Bi-interpretation in set theory, Bristol, February 2020

This will be a talk for the Logic and Set Theory seminar at the University of Bristol, on 25 February, 2020.

Abstract: In contrast to the robust mutual interpretability phenomenon in set theory, Ali Enayat proved that bi-interpretation is absent: distinct theories extending ZF are never bi-interpretable and models of ZF are bi-interpretable only when they are isomorphic. Nevertheless, for natural weaker set theories, we prove, including Zermelo-Fraenkel set theory ZFC- without power set and Zermelo set theory Z, there are nontrivial instances of bi-interpretation. Specifically, there are well-founded models of ZFC- that are bi-interpretable, but not isomorphic—even $\langle H_{\omega_1},\in\rangle$ and $\langle H_{\omega_2},\in\rangle$ can be bi-interpretable—and there are distinct bi-interpretable theories extending ZFC-. Similarly, using a construction of Mathias, we prove that every model of ZF is bi-interpretable with a model of Zermelo set theory in which the replacement axiom fails. This is joint work with Alfredo Roque Freire.

Bi-interpretation in weak set theories

[bibtex key=”HamkinsFreire:Bi-interpretation-in-weak-set-theories”]

Must there be numbers we cannot describe or define? Pointwise definability and the Math Tea argument, Bristol, April 2012

This is a talk I plan to give to the set theory seminar at the University of Bristol on April 18, 2012.

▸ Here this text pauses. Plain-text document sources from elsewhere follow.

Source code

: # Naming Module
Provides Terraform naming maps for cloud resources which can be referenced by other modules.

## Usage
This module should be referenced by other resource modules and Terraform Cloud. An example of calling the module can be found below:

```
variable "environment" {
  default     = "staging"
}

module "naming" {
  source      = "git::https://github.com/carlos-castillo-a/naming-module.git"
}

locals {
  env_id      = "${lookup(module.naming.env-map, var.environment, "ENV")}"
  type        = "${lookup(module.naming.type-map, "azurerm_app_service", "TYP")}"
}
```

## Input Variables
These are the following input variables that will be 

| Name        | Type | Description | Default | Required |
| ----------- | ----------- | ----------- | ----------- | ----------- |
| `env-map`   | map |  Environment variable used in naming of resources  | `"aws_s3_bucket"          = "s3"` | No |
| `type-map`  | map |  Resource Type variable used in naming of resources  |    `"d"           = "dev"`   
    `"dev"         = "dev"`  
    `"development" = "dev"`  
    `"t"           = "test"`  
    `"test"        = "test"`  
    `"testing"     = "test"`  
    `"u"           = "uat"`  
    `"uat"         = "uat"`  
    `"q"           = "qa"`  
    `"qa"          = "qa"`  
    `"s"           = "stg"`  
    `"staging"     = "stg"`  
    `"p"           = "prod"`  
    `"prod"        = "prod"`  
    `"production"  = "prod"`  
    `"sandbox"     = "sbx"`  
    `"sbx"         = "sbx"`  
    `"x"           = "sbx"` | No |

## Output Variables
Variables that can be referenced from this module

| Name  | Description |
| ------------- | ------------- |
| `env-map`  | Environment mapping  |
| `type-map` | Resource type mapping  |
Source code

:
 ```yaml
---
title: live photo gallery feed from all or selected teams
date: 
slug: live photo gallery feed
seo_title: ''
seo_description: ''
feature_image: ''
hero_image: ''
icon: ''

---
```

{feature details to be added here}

An old argument, heard at a good math tea, proceeds: “there must be some real numbers that we can neither describe nor define, since there are uncountably many reals, but only countably many definitions.” Does it withstand scrutiny? In this talk, I will discuss the phenomenon of pointwise definable models of set theory, in which every object is definable without parameters. In addition to classical and folklore results on the existence of pointwise definable models of set theory, the main new theorem is that every countable model of ZFC and indeed of GBC has an extension to a model of set theory with the same ordinals, in which every set and class is definable without parameters. This is joint work with Jonas Reitz and David Linetsky, and builds on work of S. Simpson, R. Kossak, J. Schmerl, S. Friedman and A. Enayat.

slides | article

The automorphism tower problem for groups, Bristol 2012

Isaac Newton 20th Anniversary Lecture.  This is a talk I shall give at the University of Bristol, School of Mathematics, April 17, 2012, at the invitation of Philip Welch.

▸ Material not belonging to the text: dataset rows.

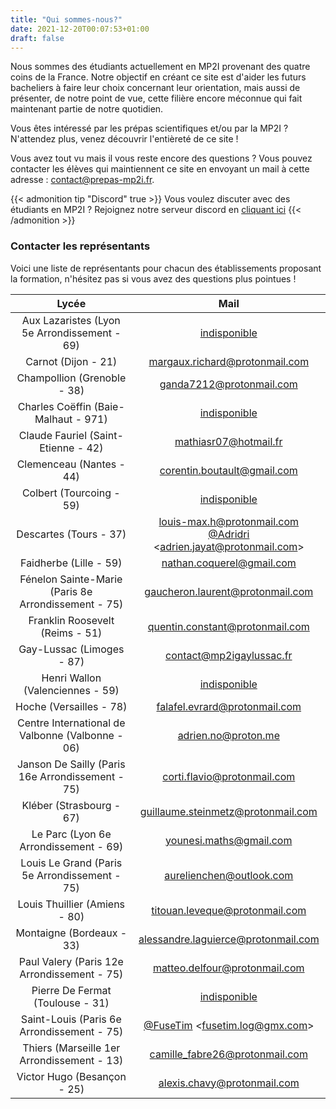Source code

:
 ```yaml
---
title: "Qui sommes-nous?"
date: 2021-12-20T00:07:53+01:00
draft: false
---
```


Nous sommes des étudiants actuellement en MP2I provenant des quatre coins de la France. Notre objectif en créant ce site est d'aider les futurs bacheliers à faire leur choix concernant leur orientation, mais aussi de présenter, de notre point de vue, cette filière encore méconnue qui fait maintenant partie de notre quotidien.

Vous êtes intéressé par les prépas scientifiques et/ou par la MP2I ? N'attendez plus, venez découvrir l'entièreté de ce site !

Vous avez tout vu mais il vous reste encore des questions ?
Vous pouvez contacter les élèves qui maintiennent ce site en envoyant un mail à cette adresse : [contact@prepas-mp2i.fr](mailto:contact@prepas-mp2i.fr).

{{< admonition tip "Discord" true >}}
Vous voulez discuter avec des étudiants en MP2I ?
Rejoignez notre serveur discord en [cliquant ici](https://discord.gg/9p49Z5ZNtH)
{{< /admonition >}}

### Contacter les représentants

Voici une liste de représentants pour chacun des établissements proposant la formation, n'hésitez pas si vous avez des questions plus pointues !

|            Lycée             |      Mail     |
|:----------------------------:|:-------------:|
| Aux Lazaristes (Lyon 5e Arrondissement - 69) | [indisponible](mailto:)
| Carnot (Dijon - 21) | [margaux.richard@protonmail.com](mailto:margaux.richard@protonmail.com)
| Champollion (Grenoble - 38) | [ganda7212@protonmail.com](mailto:ganda7212@protonmail.com)
| Charles Coëffin (Baie-Malhaut - 971) | [indisponible](mailto:)
| Claude Fauriel (Saint-Etienne - 42) | [mathiasr07@hotmail.fr](mailto:mathiasr07@hotmail.fr)
| Clemenceau (Nantes - 44) | [corentin.boutault@gmail.com](mailto:corentin.boutault@gmail.com)
| Colbert (Tourcoing - 59) | [indisponible](mailto:)
| Descartes (Tours - 37) | [louis-max.h@protonmail.com](mailto:louis-max.h@protonmail.com) <br/> [@Adridri](https://github.com/ajayat) <[adrien.jayat@protonmail.com](mailto:adrien.jayat@protonmail.com)>
| Faidherbe (Lille - 59) | [nathan.coquerel@gmail.com](mailto:nathan.coquerel@gmail.com)
| Fénelon Sainte-Marie (Paris 8e Arrondissement - 75) | [gaucheron.laurent@protonmail.com](mailto:gaucheron.laurent@protonmail.com)
| Franklin Roosevelt (Reims - 51) | [quentin.constant@protonmail.com](mailto:quentin.constant@protonmail.com)
| Gay-Lussac (Limoges - 87) | [contact@mp2igaylussac.fr](mailto:contact@mp2igaylussac.fr)
| Henri Wallon (Valenciennes - 59) | [indisponible](mailto:)
| Hoche (Versailles - 78) | [falafel.evrard@protonmail.com](mailto:falafel.evrard@protonmail.com)
| Centre International de Valbonne (Valbonne - 06) | [adrien.no@proton.me](mailto:adrien.no@proton.me)
| Janson De Sailly (Paris 16e Arrondissement - 75) | [corti.flavio@protonmail.com](mailto:corti.flavio@protonmail.com)
| Kléber (Strasbourg - 67) | [guillaume.steinmetz@protonmail.com](mailto:guillaume.steinmetz@protonmail.com)
| Le Parc (Lyon 6e Arrondissement - 69) | [younesi.maths@gmail.com](mailto:younesi.maths@gmail.com)
| Louis Le Grand (Paris 5e Arrondissement - 75) | [aurelienchen@outlook.com](mailto:aurelienchen@outlook.com)
| Louis Thuillier (Amiens - 80) | [titouan.leveque@protonmail.com](mailto:titouan.leveque@protonmail.com)
| Montaigne (Bordeaux - 33) | [alessandre.laguierce@protonmail.com](mailto:alessandre.laguierce@protonmail.com)
| Paul Valery (Paris 12e Arrondissement - 75) | [matteo.delfour@protonmail.com](mailto:matteo.delfour@protonmail.com)
| Pierre De Fermat (Toulouse - 31) | [indisponible](mailto:)
| Saint-Louis (Paris 6e Arrondissement - 75) | [@FuseTim](https://github.com/fusetim) <[fusetim.log@gmx.com](mailto:fusetim.log@gmx.com)>
| Thiers (Marseille 1er Arrondissement - 13) | [camille_fabre26@protonmail.com](mailto:camille_fabre26@protonmail.com)
| Victor Hugo (Besançon - 25) | [alexis.chavy@protonmail.com](mailto:alexis.chavy@protonmail.com)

The automorphism tower of a group is obtained by computing its automorphism group, the automorphism group of that group, and so on, iterating transfinitely. The question, known as the automorphism tower problem, is whether the tower ever terminates, whether there is eventually a fixed point, a group that is isomorphic to its automorphism group by the natural map. Wielandt (1939) proved the classical result that the automorphism tower of any finite centerless group terminates in finitely many steps. This was successively generalized to larger and larger collections of groups until Thomas (1985) proved that every centerless group has a terminating automorphism tower.  Building on this, I proved (1997) that every group has a terminating automorphism tower.  After giving an account of this theorem, I will give an overview of my work with Simon Thomas, as well as newer work with Gunter Fuchs and work of Philipp Lücke, which reveal a set-theoretic essence for the automorphism tower of a group: the very same group can have wildly different towers in different models of set theory.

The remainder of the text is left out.